Hot, humid and swept by typhoons, Shanghai is the brightest star on the oriental horizon.
Once a small fishing town, now a skyscraper metropolis, this Chinese economic tiger, crouched by the edge of the East China Sea, grew through the 19th century as a strategic trade port with the West. The Pearl of the Orient's colorful history takes in gangsters, casinos and courtesans against a backdrop of silk and the heady scent of opium.

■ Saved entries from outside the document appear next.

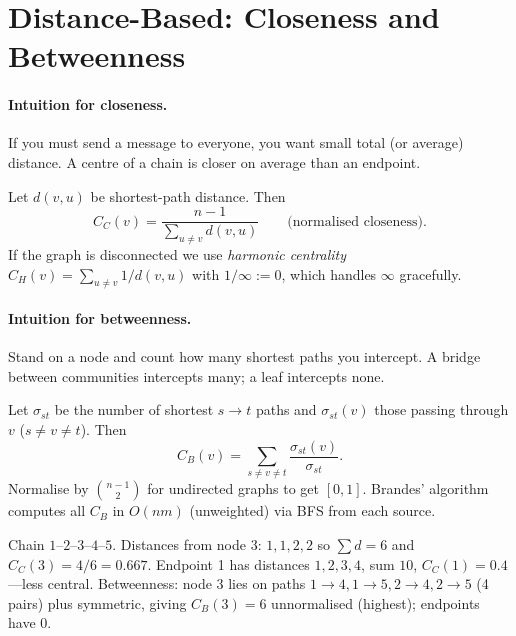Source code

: \section{Distance-Based: Closeness and Betweenness}
\label{sec:closeness-betweenness}
\paragraph{Intuition for closeness.} If you must send a message to everyone, you want small total (or average) distance. A centre of a chain is closer on average than an endpoint.

\begin{definition}\label{def:closeness}
Let $d(v,u)$ be shortest-path distance. Then
\begin{equation}
C_C(v)=\frac{n-1}{\sum_{u\neq v}d(v,u)}\qquad\text{(normalised closeness)}.
\end{equation}
If the graph is disconnected we use \emph{harmonic centrality} $C_H(v)=\sum_{u\neq v}1/d(v,u)$ with $1/\infty:=0$, which handles $\infty$ gracefully.
\end{definition}

\paragraph{Intuition for betweenness.} Stand on a node and count how many shortest paths you intercept. A bridge between communities intercepts many; a leaf intercepts none.

\begin{definition}[Betweenness]\label{def:betweenness}
Let $\sigma_{st}$ be the number of shortest $s\to t$ paths and $\sigma_{st}(v)$ those passing through $v$ ($s\neq v\neq t$). Then
\begin{equation}
C_B(v)=\sum_{s\neq v\neq t}\frac{\sigma_{st}(v)}{\sigma_{st}}.
\end{equation}
Normalise by $\binom{n-1}{2}$ for undirected graphs to get $[0,1]$. Brandes' algorithm computes all $C_B$ in $O(nm)$ (unweighted) via BFS from each source.
\end{definition}

\begin{example}\label{ex:hand-betweenness}
Chain $1$--$2$--$3$--$4$--$5$. Distances from node 3: $1,1,2,2$ so $\sum d=6$ and $C_C(3)=4/6=0.667$. Endpoint 1 has distances $1,2,3,4$, sum $10$, $C_C(1)=0.4$---less central. Betweenness: node 3 lies on paths $1\to4,1\to5,2\to4,2\to5$ (4 pairs) plus symmetric, giving $C_B(3)=6$ unnormalised (highest); endpoints have $0$.
\end{example}


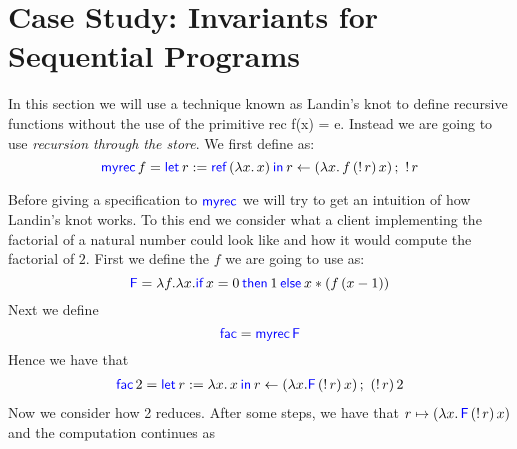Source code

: \section{Case Study: Invariants for Sequential Programs}
\label{sec:case-study:sequential-invariants}

In this section we will use a technique known as Landin's knot to define recursive functions without the use of the primitive rec f(x) = e. Instead we are going to use \emph{recursion through the store}. We first define  as: 
\begin{displaymath}
{\langkw{myrec}} \, f = 
      \Let r = \Ref(\lambda x. \, x)  in
      r \gets \left( \lambda x.\, f \, (\deref{r}) \, x \right);\ \deref{r}
\end{displaymath}

Before giving a specification to $\textsf{\color{blue} myrec}$ we will try to get an intuition of how Landin's knot works.
To this end we consider what a client implementing the factorial of a natural number could look like and how it would compute the factorial of $2$.
First we define the $f$ we are going to use as:
\begin{displaymath}
{\langkw{F}} = 
     \lambda f. \lambda x. \If {x = 0} then 1 \Else x * \left( f \, (x-1)\right)
\end{displaymath}
Next we define
\begin{displaymath}
{\textsf{\color{blue} fac}} = \textsf{\color{blue} myrec} \, \textsf{\color{blue} F}
\end{displaymath}
Hence we have that
\begin{align*}
\langkw{fac} \, 2 = \Let r = \lambda x. \, x  in r \gets \left( \lambda x. \langkw{F}\, (\deref{r})\, x\right); \ (\deref{r})\, 2 
\end{align*}
Now we consider how  2 reduces. After some steps, we have that $r \mapsto \left(\lambda x.\, \textsf{\color{blue} F}\,  (\mathop{!}{r})\, x\right)$ and the computation continues as
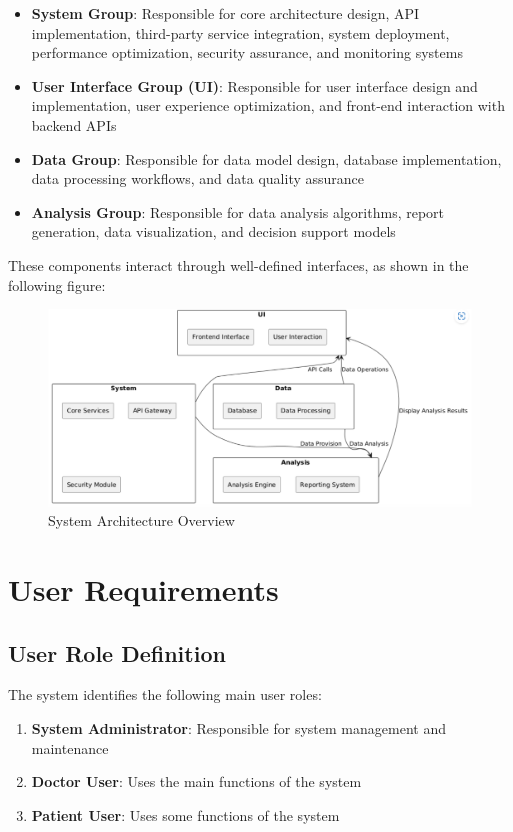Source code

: \documentclass[a4paper,12pt]{article}
\begin{document}
\begin{itemize}
  \item \textbf{System Group}: Responsible for core architecture design, API implementation, third-party service integration, system deployment, performance optimization, security assurance, and monitoring systems
  \item \textbf{User Interface Group (UI)}: Responsible for user interface design and implementation, user experience optimization, and front-end interaction with backend APIs
  \item \textbf{Data Group}: Responsible for data model design, database implementation, data processing workflows, and data quality assurance
  \item \textbf{Analysis Group}: Responsible for data analysis algorithms, report generation, data visualization, and decision support models
\end{itemize}

These components interact through well-defined interfaces, as shown in the following figure:

\begin{figure}[H]
    \centering
    \includegraphics[width=0.75\linewidth]{assets/7_EG.png}
    \caption{System Architecture Overview}
    \label{fig:system-architecture}
\end{figure}

\section{User Requirements}

\subsection{User Role Definition}

The system identifies the following main user roles:

\begin{enumerate}
  \item \textbf{System Administrator}: Responsible for system management and maintenance
  \item \textbf{Doctor User}: Uses the main functions of the system
  \item \textbf{Patient User}: Uses some functions of the system
\end{enumerate}
\end{document}
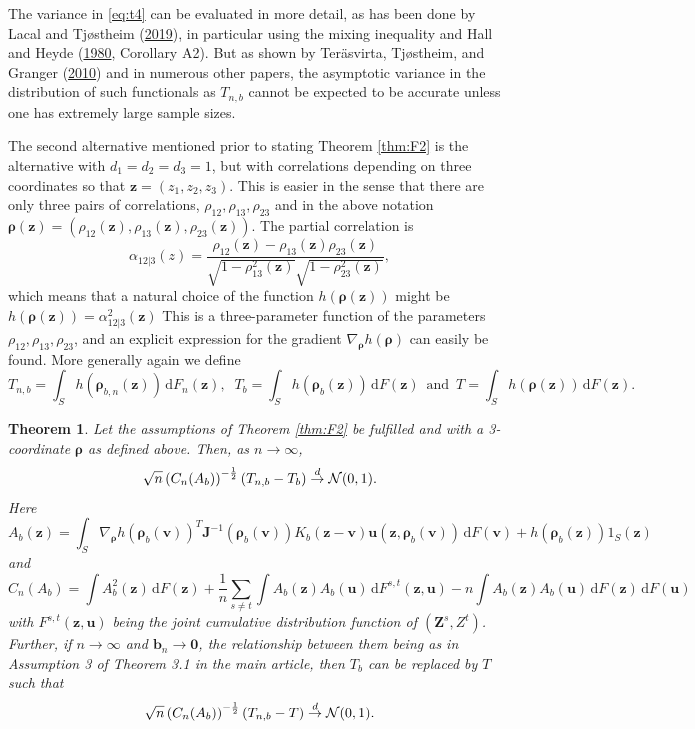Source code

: \documentclass[
  12pt,
  letterpaper]{article}
\newtheorem{thm}{Theorem}[section]
\numberwithin{equation}{section}
\newcommand{\Z}{\bm{Z}}
\newcommand{\z}{\bm{z}}
\newcommand{\fv}{\bm{v}}
\newcommand{\fu}{\bm{u}}
\newcommand{\J}{\bm{J}}
\newcommand{\frho}{\bm{\rho}}
\newcommand{\bb}{\bm{b}}
\newcommand{\di}{\,\textrm{d}}
\begin{document}
The variance in \eqref{eq:t4} can be evaluated in more detail, as has been done by Lacal and Tjøstheim (\protect\hyperlink{ref-lacal2018estimating}{2019}), in particular using the mixing inequality and Hall and Heyde (\protect\hyperlink{ref-hall1980martingale}{1980}, Corollary A2). But as shown by Teräsvirta, Tjøstheim, and Granger (\protect\hyperlink{ref-terasvirta2010modelling}{2010}) and in numerous other papers, the asymptotic variance in the distribution of such functionals as \(T_{n,b}\) cannot be expected to be accurate unless one has extremely large sample sizes.

The second alternative mentioned prior to stating Theorem \ref{thm:F2} is the alternative with \(d_1=d_2=d_3=1\), but with correlations depending on three coordinates so that \(\z=(z_1,z_2,z_3)\). This is easier in the sense that there are only three pairs of correlations, \(\rho_{12}, \rho_{13}, \rho_{23}\) and in the above notation \(\frho(\z) = (\rho_{12}(\z), \rho_{13}(\z), \rho_{23}(\z))\). The partial correlation is
\[
\alpha_{12|3}(z) = \frac{\rho_{12}(\z)-\rho_{13}(\z)\rho_{23}(\z)}{\sqrt{1-\rho_{13}^2(\z)}\sqrt{1-\rho_{23}^2(\z)}},
\]
which means that a natural choice of the function \(h(\frho(\z))\) might be \(h(\frho(\z)) = \alpha_{12|3}^2(\z)\) This is a three-parameter function of the parameters \(\rho_{12}, \rho_{13},\rho_{23}\), and an explicit expression for the gradient \(\nabla_{\frho}h(\frho)\) can easily be found. More generally again we define
\[
T_{n,b} = \int_S h(\frho_{b,n}(\z)) \di F_n(\z),\;\; T_b= \int_S h(\frho_b(\z)) \di F(\z) \, \textrm{ and } \, T = \int_S h(\frho(\z)) \di F(\z).
\]

\begin{thm}
Let the assumptions of Theorem \ref{thm:F2} be fulfilled and with a 3-coordinate $\frho$ as defined above. Then,
as $n \to \infty$,
$$
\sqrt{n}\left(C_{n}(A_b)\right)^{-\frac{1}{2}}(T_{n,b} - T_b) \buildrel {d} \over {\to} {\cal N}(0,1).
$$
Here 
$$
A_b(\z) = \int_S \nabla_{\frho}h(\frho_b(\fv))^{T}{\J}^{-1}(\frho_b(\fv))K_b(\z-\fv)\fu(\z,\frho_b(\fv)) \di F(\fv) + h(\frho_b(\z))1_S(\z)
$$
and 
$$
C_n(A_b) = \int A_b^2(\z) \di F(\z) + \frac{1}{n}\sum_{s \neq t}\int A_b(\z)A_b(\fu) \di F^{s,t}(\z,\fu) - n\int A_b(\z)A_b(\fu) \di F(\z) \di F(\fu)
$$
with $F^{s,t}(\z,\fu)$ being the joint cumulative distribution function of $(\Z^s,Z^t)$. Further, if $n \to \infty$ and $\bb_n \to \bm{0}$, the relationship between them being as in Assumption 3 of Theorem 3.1 in the main article, then $T_b$ can be replaced by $T$ such that
$$
\sqrt{n}\left(C_n(A_b)\right)^{-\frac{1}{2}}(T_{n,b} - T) \buildrel {d} \over {\to} {\cal N}(0,1).
$$
\label{thm:F3}
\end{thm}
\end{document}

As a center for revolutionary leftism and economic reform, Shanghai is a beacon of China to come, its space-age skyline heralding the ascendance of the East. But the rich veneer of the city sits atop a sometimes seedy underbelly. Powered by migrant muscle crammed into overcrowded, laundry-strung backstreets, the real Shanghai is fiercely competitive: Darwinian survival of the fittest in motion. As a political powerhouse, Shanghai's key posts are prized as stepping stones to central government, and speculation is rife that corruption fuels much of the city's political deal breaking.
The hub of communication between China and the Western world, the city has absorbed many of its expats' customs and aspirations. Its switched-on international populace is a talking, walking cultural cocktail of east-meets-west. Materialistic, elitist and welded to their cell phones, the Shanghainese are a people who know their time has come.